[The data Boundary: Start]

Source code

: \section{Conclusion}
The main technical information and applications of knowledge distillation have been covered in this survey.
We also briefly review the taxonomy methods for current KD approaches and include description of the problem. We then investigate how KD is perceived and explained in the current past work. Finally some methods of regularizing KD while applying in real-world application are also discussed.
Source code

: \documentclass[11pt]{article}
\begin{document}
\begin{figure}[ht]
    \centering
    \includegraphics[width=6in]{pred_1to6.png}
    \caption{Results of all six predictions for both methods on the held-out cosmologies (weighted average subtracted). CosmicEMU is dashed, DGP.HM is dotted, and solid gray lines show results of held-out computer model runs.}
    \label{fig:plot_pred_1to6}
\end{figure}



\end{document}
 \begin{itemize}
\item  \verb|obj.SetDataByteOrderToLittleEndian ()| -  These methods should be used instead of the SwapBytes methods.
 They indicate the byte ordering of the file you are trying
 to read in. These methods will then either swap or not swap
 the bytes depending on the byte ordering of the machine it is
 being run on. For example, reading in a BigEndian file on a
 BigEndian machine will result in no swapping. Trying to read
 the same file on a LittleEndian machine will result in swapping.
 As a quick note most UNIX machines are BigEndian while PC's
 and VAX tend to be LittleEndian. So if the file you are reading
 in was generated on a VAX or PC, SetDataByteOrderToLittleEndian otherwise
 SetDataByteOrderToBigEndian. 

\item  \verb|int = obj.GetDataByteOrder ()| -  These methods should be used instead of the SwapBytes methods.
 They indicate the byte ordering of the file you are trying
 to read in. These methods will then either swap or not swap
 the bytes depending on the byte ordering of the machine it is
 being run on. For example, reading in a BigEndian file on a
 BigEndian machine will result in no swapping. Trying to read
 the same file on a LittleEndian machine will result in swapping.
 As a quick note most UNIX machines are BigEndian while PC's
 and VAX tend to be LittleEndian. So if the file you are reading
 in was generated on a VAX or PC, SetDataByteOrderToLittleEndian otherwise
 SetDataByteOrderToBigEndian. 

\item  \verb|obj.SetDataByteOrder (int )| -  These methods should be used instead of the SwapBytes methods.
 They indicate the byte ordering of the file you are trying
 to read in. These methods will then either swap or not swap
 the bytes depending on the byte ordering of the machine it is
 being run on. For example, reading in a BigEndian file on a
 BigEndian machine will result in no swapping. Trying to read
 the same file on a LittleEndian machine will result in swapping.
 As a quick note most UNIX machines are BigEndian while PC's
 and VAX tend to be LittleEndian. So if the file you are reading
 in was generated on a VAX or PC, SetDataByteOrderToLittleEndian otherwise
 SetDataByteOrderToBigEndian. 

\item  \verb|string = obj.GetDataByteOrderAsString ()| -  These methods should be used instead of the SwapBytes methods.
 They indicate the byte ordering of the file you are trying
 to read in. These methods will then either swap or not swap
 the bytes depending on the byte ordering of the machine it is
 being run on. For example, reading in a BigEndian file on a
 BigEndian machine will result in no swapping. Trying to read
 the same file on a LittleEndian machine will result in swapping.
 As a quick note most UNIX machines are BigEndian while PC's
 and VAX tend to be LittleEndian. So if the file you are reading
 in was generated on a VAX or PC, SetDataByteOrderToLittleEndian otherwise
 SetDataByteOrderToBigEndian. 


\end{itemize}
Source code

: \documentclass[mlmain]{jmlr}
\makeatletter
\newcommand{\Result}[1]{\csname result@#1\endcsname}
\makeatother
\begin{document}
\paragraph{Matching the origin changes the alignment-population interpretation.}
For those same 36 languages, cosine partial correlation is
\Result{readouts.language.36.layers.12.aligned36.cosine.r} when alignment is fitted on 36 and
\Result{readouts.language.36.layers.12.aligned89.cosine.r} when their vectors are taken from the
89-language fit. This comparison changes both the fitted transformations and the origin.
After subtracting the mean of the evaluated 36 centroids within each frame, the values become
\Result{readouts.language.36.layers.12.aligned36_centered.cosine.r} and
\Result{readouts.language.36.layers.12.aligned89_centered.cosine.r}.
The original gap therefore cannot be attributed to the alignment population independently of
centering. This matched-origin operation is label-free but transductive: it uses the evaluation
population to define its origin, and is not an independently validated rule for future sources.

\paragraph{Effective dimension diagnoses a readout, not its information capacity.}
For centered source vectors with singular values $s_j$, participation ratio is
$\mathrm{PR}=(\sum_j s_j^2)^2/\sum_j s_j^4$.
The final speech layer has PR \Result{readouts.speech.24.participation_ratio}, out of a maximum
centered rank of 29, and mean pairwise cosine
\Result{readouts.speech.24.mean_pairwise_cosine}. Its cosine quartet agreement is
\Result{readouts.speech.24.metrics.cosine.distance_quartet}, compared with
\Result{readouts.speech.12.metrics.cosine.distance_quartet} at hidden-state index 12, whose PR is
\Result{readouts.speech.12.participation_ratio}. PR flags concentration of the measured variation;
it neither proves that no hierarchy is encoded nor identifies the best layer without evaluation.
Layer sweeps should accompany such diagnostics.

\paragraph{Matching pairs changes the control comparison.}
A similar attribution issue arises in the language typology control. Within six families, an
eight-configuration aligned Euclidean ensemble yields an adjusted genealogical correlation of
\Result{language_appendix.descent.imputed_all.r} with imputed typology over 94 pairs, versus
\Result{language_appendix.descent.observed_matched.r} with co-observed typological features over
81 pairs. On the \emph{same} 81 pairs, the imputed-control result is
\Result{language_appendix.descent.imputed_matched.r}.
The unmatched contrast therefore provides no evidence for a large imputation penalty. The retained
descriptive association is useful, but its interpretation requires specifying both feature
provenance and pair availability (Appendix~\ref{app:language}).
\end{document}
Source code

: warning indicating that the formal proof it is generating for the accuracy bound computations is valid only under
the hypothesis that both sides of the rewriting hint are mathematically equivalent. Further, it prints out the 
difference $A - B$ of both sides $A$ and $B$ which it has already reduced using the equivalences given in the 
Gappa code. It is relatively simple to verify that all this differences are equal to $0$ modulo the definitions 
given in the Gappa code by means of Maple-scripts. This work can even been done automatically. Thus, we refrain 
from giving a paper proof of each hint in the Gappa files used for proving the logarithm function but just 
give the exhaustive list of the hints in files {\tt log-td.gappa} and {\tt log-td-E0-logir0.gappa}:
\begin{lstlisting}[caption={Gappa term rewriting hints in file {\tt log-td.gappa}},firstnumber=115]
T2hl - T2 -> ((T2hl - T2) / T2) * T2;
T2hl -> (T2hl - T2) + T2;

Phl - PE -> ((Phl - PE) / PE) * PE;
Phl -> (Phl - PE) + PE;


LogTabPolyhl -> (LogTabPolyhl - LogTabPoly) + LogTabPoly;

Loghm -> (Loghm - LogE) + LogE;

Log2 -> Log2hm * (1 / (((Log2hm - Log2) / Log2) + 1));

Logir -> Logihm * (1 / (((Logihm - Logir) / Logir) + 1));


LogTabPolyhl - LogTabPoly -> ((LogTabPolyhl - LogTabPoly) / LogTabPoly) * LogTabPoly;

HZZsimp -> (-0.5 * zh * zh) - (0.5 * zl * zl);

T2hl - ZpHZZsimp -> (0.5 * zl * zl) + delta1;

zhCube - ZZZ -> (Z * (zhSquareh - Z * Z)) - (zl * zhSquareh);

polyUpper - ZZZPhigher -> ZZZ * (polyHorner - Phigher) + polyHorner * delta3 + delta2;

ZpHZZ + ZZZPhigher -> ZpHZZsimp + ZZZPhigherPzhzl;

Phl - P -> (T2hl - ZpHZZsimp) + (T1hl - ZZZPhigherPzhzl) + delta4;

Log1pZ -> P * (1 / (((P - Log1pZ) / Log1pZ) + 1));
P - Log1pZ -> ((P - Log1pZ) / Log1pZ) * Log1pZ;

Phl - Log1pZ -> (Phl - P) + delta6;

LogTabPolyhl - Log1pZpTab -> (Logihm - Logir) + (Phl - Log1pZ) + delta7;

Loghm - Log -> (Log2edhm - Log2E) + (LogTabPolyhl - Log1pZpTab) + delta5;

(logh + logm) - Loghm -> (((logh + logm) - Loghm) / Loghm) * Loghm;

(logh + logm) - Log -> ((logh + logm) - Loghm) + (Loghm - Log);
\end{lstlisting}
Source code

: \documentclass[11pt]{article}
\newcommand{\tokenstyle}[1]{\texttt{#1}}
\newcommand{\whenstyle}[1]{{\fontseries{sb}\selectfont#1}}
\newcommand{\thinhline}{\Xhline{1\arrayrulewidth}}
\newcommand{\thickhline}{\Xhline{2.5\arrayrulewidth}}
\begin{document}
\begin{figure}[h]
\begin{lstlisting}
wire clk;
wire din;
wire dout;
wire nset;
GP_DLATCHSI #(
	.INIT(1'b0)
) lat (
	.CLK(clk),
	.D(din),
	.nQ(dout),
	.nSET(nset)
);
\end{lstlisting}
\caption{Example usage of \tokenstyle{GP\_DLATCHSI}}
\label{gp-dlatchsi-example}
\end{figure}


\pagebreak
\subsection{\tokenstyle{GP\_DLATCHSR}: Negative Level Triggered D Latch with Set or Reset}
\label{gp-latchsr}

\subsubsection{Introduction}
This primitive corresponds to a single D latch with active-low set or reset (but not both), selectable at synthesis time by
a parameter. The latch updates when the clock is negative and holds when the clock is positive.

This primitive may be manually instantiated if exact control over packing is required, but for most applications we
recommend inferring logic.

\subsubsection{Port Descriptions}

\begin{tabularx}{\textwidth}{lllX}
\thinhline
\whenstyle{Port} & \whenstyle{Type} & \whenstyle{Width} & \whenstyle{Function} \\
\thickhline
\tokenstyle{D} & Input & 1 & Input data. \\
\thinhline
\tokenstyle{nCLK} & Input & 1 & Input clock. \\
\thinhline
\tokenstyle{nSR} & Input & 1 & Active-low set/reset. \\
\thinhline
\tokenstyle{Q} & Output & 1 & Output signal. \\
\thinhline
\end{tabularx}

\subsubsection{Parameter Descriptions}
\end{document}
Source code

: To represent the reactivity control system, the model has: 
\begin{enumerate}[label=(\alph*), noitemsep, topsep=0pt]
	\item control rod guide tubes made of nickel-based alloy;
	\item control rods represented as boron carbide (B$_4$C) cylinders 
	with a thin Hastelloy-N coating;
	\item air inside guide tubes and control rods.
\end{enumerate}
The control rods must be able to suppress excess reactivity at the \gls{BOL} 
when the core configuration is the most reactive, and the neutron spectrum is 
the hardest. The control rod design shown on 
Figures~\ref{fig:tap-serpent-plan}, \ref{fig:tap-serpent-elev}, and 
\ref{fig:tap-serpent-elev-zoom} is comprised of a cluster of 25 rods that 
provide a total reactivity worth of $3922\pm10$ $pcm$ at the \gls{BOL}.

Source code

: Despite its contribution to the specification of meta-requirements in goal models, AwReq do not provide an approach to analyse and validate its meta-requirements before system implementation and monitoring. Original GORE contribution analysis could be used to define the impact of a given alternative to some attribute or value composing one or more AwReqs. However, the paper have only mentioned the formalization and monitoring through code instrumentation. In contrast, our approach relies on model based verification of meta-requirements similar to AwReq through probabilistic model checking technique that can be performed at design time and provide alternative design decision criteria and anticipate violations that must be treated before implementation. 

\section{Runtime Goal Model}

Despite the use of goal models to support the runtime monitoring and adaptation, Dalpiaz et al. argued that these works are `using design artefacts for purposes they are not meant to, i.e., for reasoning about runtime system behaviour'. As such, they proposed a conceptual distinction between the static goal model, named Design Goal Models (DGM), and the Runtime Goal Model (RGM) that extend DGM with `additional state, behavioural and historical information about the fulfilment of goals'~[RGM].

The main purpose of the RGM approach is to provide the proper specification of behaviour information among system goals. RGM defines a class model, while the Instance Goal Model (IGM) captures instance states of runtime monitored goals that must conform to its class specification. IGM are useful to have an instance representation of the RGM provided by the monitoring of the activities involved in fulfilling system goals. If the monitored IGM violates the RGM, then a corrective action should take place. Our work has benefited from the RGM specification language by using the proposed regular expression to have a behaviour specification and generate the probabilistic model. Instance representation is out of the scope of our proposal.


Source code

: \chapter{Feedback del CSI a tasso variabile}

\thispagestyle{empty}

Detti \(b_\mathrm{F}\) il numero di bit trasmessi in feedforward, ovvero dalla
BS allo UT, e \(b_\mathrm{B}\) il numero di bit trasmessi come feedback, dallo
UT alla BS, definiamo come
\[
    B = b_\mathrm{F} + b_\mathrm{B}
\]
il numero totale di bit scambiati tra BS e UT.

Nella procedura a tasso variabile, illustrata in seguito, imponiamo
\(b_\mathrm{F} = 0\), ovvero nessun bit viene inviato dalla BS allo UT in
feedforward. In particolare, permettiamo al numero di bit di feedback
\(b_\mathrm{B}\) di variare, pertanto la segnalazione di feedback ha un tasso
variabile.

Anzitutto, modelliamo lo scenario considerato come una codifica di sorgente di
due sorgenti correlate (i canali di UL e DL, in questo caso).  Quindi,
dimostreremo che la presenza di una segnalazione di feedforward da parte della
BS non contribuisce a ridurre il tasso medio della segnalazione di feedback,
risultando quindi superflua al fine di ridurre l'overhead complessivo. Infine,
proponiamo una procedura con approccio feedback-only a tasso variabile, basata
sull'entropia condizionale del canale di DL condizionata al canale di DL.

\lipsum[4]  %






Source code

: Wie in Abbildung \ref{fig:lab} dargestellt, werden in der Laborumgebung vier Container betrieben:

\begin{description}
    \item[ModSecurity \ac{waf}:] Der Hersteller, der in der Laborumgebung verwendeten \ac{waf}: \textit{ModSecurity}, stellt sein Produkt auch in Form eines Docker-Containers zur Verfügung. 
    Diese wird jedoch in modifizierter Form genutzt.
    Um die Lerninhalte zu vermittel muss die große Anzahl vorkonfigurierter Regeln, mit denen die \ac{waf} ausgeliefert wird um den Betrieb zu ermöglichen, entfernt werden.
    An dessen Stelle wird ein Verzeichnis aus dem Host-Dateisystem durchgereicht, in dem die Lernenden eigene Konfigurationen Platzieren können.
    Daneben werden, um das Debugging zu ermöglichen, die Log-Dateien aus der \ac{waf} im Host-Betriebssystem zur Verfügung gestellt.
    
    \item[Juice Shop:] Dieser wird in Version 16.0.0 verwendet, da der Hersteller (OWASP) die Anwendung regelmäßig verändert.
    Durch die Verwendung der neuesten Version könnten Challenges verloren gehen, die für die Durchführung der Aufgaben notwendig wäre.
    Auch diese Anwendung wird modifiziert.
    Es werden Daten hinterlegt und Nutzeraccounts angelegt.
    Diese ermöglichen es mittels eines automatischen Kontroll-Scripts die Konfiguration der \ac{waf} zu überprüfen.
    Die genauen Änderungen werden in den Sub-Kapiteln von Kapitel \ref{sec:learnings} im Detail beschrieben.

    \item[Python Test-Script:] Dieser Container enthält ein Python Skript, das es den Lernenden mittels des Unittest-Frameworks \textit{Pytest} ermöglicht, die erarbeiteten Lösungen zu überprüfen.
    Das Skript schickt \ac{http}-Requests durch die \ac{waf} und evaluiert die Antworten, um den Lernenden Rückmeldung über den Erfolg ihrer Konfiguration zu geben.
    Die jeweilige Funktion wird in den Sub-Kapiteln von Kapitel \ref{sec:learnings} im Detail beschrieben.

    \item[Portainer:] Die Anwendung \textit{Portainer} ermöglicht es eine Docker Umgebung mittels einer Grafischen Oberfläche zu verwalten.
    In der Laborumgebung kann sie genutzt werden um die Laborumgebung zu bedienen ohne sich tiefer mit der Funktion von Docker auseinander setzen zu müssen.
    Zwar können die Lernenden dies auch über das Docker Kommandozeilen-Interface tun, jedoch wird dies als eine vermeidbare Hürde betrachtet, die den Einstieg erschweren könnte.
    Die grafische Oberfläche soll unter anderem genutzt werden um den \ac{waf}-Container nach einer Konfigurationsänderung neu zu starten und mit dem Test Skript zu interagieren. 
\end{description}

[The data Boundary: End]

— Assignment —
Wherever "tabularx" appears in the listing, report the line it is on.

— Task answer —
\begin{tabularx}{\textwidth}{lllX}
\end{tabularx}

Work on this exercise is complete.